Work item →
From the data below, please reproduce exactly everything from the line that contains "- left mouse click - place wall" down to the line that contains "A model comprises", with both ends included.

◆ ◆ ◆

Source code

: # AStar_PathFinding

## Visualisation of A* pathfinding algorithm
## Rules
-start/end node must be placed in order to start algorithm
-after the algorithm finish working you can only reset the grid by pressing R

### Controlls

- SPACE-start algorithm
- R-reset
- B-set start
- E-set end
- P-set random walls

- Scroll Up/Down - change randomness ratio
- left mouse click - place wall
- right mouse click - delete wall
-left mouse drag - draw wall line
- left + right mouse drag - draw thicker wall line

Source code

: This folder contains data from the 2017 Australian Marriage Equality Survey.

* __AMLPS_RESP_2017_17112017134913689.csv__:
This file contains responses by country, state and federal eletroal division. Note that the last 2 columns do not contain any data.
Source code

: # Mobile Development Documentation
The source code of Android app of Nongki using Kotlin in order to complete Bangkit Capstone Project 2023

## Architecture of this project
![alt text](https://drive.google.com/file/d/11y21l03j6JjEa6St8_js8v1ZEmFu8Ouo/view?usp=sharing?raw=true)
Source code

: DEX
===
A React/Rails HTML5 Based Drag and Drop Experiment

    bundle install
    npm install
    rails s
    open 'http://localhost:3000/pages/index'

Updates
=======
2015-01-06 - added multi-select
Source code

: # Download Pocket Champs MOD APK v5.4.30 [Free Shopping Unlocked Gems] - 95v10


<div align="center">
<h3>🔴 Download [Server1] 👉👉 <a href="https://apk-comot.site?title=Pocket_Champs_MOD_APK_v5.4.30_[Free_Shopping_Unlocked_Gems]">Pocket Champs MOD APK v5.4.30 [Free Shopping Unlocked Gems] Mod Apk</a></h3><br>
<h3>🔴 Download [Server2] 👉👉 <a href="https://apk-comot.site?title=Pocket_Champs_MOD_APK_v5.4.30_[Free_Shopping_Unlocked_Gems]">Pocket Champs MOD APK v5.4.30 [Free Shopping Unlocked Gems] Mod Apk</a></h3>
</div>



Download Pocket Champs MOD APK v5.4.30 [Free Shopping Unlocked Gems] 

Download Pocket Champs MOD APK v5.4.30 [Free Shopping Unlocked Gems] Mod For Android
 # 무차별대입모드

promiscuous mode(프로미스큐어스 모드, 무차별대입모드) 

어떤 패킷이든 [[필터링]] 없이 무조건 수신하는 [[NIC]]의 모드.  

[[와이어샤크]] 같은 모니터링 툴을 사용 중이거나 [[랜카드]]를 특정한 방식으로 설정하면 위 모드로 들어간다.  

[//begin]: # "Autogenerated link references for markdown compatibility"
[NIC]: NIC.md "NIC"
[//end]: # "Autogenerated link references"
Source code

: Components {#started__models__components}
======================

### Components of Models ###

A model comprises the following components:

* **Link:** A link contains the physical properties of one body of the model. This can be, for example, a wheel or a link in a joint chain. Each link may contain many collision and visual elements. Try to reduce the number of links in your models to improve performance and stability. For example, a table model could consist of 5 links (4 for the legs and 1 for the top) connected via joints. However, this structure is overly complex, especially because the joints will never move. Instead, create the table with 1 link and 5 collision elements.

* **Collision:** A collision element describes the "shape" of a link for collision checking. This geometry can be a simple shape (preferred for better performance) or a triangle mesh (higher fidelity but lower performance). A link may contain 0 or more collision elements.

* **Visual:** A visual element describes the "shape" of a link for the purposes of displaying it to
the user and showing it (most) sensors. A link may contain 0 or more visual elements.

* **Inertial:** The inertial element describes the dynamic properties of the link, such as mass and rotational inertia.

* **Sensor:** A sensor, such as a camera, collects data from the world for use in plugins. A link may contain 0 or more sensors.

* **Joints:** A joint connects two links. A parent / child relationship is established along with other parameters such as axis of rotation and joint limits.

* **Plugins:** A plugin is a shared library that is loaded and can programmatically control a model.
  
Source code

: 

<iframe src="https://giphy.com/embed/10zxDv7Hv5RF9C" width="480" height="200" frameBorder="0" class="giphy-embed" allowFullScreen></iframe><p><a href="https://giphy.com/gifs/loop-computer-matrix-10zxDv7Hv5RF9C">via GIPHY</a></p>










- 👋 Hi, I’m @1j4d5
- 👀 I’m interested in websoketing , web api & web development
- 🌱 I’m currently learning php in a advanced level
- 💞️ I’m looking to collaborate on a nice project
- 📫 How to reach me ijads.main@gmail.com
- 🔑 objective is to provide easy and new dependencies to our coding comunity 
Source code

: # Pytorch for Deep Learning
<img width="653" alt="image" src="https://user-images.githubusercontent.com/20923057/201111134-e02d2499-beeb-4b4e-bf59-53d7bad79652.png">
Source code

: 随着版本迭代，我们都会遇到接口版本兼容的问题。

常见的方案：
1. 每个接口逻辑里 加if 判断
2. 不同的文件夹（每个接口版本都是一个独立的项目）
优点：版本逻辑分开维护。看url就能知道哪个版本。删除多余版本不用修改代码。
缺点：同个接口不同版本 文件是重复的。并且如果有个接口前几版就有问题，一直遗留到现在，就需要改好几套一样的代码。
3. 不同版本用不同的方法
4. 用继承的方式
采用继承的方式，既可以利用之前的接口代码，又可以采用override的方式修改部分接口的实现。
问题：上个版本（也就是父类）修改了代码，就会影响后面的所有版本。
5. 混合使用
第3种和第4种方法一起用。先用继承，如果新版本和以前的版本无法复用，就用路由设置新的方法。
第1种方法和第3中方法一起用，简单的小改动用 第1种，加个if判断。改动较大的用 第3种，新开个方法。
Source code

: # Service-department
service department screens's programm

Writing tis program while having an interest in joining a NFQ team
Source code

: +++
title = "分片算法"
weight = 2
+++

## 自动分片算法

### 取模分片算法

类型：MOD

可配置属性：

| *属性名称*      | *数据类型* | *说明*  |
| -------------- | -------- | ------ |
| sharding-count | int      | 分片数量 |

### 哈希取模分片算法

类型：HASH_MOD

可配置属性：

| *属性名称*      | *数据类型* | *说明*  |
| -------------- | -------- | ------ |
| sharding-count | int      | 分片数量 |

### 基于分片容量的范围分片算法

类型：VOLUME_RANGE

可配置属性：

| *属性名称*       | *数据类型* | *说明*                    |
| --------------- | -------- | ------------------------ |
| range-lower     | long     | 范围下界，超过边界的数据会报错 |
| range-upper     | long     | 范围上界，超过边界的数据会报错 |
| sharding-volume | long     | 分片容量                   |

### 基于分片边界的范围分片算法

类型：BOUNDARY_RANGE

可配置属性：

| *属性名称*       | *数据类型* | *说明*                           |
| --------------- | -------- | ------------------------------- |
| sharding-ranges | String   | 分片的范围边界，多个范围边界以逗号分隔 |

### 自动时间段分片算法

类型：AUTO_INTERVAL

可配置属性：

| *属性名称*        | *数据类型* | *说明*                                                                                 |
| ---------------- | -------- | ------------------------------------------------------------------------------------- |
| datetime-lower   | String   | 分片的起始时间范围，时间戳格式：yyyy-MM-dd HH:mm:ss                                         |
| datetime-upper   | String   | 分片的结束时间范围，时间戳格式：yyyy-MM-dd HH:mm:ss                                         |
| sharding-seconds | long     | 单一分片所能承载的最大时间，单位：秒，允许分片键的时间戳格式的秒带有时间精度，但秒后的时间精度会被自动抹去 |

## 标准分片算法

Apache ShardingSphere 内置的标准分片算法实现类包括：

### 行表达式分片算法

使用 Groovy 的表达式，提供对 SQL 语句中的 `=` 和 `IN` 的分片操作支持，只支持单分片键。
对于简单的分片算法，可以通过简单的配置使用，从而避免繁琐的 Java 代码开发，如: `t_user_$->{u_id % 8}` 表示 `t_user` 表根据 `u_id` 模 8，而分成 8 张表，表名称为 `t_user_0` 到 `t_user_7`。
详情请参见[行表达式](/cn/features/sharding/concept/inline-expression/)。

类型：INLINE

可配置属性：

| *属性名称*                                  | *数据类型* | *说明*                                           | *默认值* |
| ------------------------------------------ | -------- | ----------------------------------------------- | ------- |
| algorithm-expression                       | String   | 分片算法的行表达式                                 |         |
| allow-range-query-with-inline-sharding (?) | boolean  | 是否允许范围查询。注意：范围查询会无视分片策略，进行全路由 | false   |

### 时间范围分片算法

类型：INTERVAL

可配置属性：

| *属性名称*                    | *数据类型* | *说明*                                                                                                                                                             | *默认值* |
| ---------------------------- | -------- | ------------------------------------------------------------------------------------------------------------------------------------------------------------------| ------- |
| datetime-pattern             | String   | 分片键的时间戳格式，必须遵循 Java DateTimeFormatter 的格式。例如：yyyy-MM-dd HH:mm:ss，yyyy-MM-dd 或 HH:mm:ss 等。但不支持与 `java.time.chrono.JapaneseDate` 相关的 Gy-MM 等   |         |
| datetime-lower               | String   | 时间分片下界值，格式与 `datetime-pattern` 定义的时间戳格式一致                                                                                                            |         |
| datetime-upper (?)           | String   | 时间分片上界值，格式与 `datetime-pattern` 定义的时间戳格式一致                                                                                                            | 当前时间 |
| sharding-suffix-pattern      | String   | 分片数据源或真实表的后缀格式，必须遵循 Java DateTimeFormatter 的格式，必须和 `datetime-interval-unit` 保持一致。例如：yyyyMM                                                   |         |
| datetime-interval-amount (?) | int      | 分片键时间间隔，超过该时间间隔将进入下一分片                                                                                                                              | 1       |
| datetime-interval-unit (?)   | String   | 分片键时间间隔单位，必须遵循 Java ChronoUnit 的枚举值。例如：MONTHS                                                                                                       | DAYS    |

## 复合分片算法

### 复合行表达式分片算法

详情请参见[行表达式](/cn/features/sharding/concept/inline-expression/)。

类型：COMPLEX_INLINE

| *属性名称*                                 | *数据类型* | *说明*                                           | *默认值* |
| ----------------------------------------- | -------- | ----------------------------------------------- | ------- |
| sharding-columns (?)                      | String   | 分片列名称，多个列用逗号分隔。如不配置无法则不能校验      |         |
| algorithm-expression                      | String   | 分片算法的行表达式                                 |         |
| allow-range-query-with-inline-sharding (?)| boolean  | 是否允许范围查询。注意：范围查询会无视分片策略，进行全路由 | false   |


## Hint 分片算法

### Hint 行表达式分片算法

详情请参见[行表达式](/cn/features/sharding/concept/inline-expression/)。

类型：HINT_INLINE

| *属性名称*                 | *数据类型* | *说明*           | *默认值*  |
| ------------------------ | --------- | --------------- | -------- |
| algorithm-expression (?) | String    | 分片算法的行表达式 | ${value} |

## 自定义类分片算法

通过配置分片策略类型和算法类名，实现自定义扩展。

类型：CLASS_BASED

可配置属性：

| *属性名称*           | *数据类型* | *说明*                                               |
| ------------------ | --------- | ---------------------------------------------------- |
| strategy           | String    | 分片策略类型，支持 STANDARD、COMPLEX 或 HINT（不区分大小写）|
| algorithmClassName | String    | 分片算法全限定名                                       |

◆ ◆ ◆

Result for this exercise →
- left mouse click - place wall
- right mouse click - delete wall
-left mouse drag - draw wall line
- left + right mouse drag - draw thicker wall line

Source code

: This folder contains data from the 2017 Australian Marriage Equality Survey.

* __AMLPS_RESP_2017_17112017134913689.csv__:
This file contains responses by country, state and federal eletroal division. Note that the last 2 columns do not contain any data.
Source code

: # Mobile Development Documentation
The source code of Android app of Nongki using Kotlin in order to complete Bangkit Capstone Project 2023

## Architecture of this project
![alt text](https://drive.google.com/file/d/11y21l03j6JjEa6St8_js8v1ZEmFu8Ouo/view?usp=sharing?raw=true)
Source code

: DEX
===
A React/Rails HTML5 Based Drag and Drop Experiment

    bundle install
    npm install
    rails s
    open 'http://localhost:3000/pages/index'

Updates
=======
2015-01-06 - added multi-select
Source code

: # Download Pocket Champs MOD APK v5.4.30 [Free Shopping Unlocked Gems] - 95v10


<div align="center">
<h3>🔴 Download [Server1] 👉👉 <a href="https://apk-comot.site?title=Pocket_Champs_MOD_APK_v5.4.30_[Free_Shopping_Unlocked_Gems]">Pocket Champs MOD APK v5.4.30 [Free Shopping Unlocked Gems] Mod Apk</a></h3><br>
<h3>🔴 Download [Server2] 👉👉 <a href="https://apk-comot.site?title=Pocket_Champs_MOD_APK_v5.4.30_[Free_Shopping_Unlocked_Gems]">Pocket Champs MOD APK v5.4.30 [Free Shopping Unlocked Gems] Mod Apk</a></h3>
</div>



Download Pocket Champs MOD APK v5.4.30 [Free Shopping Unlocked Gems] 

Download Pocket Champs MOD APK v5.4.30 [Free Shopping Unlocked Gems] Mod For Android
 # 무차별대입모드

promiscuous mode(프로미스큐어스 모드, 무차별대입모드) 

어떤 패킷이든 [[필터링]] 없이 무조건 수신하는 [[NIC]]의 모드.  

[[와이어샤크]] 같은 모니터링 툴을 사용 중이거나 [[랜카드]]를 특정한 방식으로 설정하면 위 모드로 들어간다.  

[//begin]: # "Autogenerated link references for markdown compatibility"
[NIC]: NIC.md "NIC"
[//end]: # "Autogenerated link references"
Source code

: Components {#started__models__components}
======================

### Components of Models ###

A model comprises the following components:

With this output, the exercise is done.